Un atelier de réflexion de l'Université conventionnelle animé par l'UFAL


Cette deuxième séance sera animée par Bernard Teper, secrétaire national de l'UFAL, et se déroulera au lycée Dorian, de 20h à 22h en salle des devoirs (salle fléchée).



Cette conférence s'inscrit dans un cycle diachronique qui a été inauguré par la conférence de Jean-Marie Kintzler. A partir d'un point de vue volontairement surplombant, Jean-Marie Kintzler a montré que l'on pouvait penser la République laïque à partir de ses éléments structurels : il est possible de mettre en évidence trois marqueurs permettant de distinguer l'Etat de droit de l'Etat totalitaire ainsi que deux ruptures permettant de distinguer ces deux figures de l'Etat de droit que sont l'Etat communautaire et la République laïque. Il faut maintenant franchir un pas : passer du dispositif théorique à la République sociale, qui apparaît plus que jamais comme le seul projet politique émancipateur face aux projets concurrents. Comme le soulignait Jean Jaurès, la République sociale est la république poussée jusqu’au bout.

Pour penser la République sociale, il convient de bien comprendre son principe constitutif, à savoir la laïcité. Ce principe fera l'objet de quatre conférences consécutives. La première aura pour vocation d'exposer les enjeux politiques, mais aussi économiques et sociaux de la laïcité. Elle pourra ouvrir la voie à une réflexion sur les stratégies possibles pour promouvoir le principe de laïcité, tant au niveau national qu'international.

Cette première conférence sur la laïcité sera suivie d'une deuxième, assurée par Charles Arambourou qui envisagera le principe de laïcité sous ses aspects juridiques : il s'agira d'étudier d'une part la loi de 1905 (qui traduit dans le droit la rupture avec le théologico-politique) et d'autre part la jurisprudence de la Cour européenne des droits de l'homme (qu'il ne faut pas confondre avec la Cour de justice de l'union européenne). Si la philosophie politique permet de rendre intelligible le modèle républicain, le droit positif donne au principe de laïcité sa traduction juridique.

Catherine Kintzler analysera ensuite la laïcité comme concept, avant de nous livrer une analyse inédite de l'articulation entre laïcité et culture.

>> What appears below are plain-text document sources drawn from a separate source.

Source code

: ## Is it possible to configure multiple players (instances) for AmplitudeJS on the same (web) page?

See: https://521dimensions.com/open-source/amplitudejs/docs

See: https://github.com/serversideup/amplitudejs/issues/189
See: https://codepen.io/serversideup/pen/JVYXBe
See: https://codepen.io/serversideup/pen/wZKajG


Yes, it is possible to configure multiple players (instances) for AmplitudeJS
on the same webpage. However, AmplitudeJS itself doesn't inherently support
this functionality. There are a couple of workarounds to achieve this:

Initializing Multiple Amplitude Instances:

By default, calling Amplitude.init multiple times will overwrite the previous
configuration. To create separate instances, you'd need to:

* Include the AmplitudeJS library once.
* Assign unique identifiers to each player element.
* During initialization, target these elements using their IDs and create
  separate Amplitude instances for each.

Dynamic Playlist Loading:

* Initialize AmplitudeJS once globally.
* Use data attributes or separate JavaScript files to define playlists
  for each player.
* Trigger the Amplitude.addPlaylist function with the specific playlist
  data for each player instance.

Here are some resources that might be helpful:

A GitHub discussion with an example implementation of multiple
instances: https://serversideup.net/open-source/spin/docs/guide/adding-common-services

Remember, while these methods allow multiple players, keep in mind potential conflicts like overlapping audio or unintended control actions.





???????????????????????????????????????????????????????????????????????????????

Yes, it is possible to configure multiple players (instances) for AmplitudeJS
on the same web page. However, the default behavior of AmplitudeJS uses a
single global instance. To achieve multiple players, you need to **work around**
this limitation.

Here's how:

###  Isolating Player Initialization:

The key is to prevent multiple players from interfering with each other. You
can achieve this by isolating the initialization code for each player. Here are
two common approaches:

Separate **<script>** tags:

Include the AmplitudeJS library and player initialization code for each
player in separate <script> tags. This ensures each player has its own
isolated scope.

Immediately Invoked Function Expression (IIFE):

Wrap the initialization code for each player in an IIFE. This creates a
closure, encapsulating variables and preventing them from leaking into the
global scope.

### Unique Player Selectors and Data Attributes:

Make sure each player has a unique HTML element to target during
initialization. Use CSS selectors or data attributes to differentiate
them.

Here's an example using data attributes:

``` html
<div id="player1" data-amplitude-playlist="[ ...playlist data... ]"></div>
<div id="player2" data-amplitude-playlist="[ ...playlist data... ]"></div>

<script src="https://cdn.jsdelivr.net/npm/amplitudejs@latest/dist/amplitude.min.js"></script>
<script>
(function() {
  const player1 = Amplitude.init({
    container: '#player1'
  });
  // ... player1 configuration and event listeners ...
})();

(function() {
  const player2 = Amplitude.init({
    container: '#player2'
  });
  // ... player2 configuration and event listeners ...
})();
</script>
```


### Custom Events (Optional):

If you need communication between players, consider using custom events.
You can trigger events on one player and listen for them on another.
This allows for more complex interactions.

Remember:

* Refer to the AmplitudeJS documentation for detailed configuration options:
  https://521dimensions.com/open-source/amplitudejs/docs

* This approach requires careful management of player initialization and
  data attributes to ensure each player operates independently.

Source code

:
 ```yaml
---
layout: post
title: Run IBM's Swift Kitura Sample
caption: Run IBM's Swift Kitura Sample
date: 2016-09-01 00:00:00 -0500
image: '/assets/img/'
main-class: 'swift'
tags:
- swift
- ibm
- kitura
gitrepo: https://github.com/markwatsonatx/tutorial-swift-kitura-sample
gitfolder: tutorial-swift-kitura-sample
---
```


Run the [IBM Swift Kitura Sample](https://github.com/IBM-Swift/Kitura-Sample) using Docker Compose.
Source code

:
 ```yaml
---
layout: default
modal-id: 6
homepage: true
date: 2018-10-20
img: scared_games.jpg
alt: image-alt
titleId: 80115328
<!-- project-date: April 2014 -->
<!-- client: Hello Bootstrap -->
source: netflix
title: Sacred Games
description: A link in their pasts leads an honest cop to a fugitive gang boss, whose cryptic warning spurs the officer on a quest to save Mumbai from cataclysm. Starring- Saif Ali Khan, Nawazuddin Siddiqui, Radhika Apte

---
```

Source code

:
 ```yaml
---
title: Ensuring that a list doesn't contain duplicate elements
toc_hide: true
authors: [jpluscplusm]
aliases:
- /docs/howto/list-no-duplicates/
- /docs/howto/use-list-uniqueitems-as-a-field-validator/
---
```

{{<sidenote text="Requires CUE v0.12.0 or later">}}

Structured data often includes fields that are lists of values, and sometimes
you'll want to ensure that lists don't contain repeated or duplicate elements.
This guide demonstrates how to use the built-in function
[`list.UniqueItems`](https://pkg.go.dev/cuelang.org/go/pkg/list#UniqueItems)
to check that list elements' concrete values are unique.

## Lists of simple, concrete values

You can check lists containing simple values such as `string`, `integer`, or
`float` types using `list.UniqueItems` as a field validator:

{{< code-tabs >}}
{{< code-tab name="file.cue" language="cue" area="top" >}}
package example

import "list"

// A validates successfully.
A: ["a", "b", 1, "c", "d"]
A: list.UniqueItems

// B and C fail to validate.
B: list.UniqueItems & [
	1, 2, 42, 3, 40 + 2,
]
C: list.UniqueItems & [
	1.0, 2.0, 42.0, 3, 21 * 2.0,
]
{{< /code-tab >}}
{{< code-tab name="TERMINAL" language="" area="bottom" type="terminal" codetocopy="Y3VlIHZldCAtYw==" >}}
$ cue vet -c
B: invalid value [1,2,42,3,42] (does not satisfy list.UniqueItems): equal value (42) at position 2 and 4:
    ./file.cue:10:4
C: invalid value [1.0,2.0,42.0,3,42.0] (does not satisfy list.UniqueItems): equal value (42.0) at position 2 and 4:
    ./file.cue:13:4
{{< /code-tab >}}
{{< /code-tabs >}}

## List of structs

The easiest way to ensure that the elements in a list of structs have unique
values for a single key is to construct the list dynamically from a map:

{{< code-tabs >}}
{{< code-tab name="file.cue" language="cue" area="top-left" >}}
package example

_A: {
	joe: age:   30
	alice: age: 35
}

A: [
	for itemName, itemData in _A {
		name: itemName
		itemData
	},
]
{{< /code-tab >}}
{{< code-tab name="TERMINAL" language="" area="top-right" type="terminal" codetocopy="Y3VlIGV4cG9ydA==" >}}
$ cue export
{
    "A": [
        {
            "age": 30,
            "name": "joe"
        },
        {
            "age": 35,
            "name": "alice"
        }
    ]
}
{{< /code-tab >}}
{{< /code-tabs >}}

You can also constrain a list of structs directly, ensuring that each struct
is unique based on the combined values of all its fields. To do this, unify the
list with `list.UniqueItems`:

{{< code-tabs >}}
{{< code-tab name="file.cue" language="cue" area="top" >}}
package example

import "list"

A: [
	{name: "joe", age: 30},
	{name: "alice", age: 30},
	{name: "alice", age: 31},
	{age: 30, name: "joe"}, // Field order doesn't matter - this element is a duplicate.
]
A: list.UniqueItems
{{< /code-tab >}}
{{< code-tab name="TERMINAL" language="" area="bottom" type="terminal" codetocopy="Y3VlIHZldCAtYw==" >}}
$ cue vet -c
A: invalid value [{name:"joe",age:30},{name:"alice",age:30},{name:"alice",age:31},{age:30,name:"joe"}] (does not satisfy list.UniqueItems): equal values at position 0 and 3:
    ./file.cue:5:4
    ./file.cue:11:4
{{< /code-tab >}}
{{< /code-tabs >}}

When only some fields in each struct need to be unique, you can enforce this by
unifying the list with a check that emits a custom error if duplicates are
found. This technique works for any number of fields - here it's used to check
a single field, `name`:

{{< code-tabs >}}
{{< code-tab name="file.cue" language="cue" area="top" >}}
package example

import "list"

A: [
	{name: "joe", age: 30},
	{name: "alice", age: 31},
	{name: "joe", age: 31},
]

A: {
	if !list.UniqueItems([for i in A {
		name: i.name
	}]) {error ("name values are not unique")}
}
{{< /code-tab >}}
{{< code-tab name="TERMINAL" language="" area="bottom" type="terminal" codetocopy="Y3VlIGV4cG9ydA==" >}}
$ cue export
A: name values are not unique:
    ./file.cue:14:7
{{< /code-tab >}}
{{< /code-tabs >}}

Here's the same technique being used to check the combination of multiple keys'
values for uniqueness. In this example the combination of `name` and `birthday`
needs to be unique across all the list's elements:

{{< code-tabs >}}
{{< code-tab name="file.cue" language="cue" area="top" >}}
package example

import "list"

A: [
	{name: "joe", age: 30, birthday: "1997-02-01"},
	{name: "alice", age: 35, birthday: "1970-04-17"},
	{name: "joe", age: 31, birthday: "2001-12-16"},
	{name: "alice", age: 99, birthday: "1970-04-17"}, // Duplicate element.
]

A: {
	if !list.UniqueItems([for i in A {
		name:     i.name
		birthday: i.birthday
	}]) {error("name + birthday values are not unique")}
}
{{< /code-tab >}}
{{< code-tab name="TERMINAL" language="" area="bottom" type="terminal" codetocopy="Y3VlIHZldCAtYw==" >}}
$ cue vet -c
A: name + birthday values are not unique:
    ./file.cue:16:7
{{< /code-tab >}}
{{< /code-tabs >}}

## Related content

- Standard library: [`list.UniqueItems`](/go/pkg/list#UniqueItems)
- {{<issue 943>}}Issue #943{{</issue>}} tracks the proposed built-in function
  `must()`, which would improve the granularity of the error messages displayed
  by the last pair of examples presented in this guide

Il sera temps alors de réfléchir à la façon dont le principe de laïcité est mis en oeuvre dans l'espace de l'école, mais aussi au délicat problème de la conciliation de l'égalité et de la diversité.

Elucider cette question est un passage obligé pour la révolution républicaine que nous appelons de nos voeux et dont nous avons besoin pour rompre avec le néolibéralisme et son allié objectif, à savoir le communautarisme.

Plan détaillé de la conférence du 19 janvier

1) Déblayer l'accès à la compréhension du principe :

a) Ce que la laïcité n'est pas.
b) Ce qu'est la laïcité :
* La liberté absolue de conscience qui nécessite une rupture avec le dogmatisme comme fondement des lois et des décisions politiques
* L’universalité des droits pour éviter que le droit à la différence n'aboutisse à la différence des droits.
* Le principe de séparation.

2) Penser l'application du principe de laïcité à partir de trois problématiques :

a) Pourquoi la législation sur le port des signes religieux à l'école est-elle laïque ?
b) Pourquoi le législateur ne peut-il interdire le port du voile dans la rue en se fondant sur le principe de laïcité ?
c) Pourquoi la laïcité est-elle anticléricale et non pas anti-religieuse ?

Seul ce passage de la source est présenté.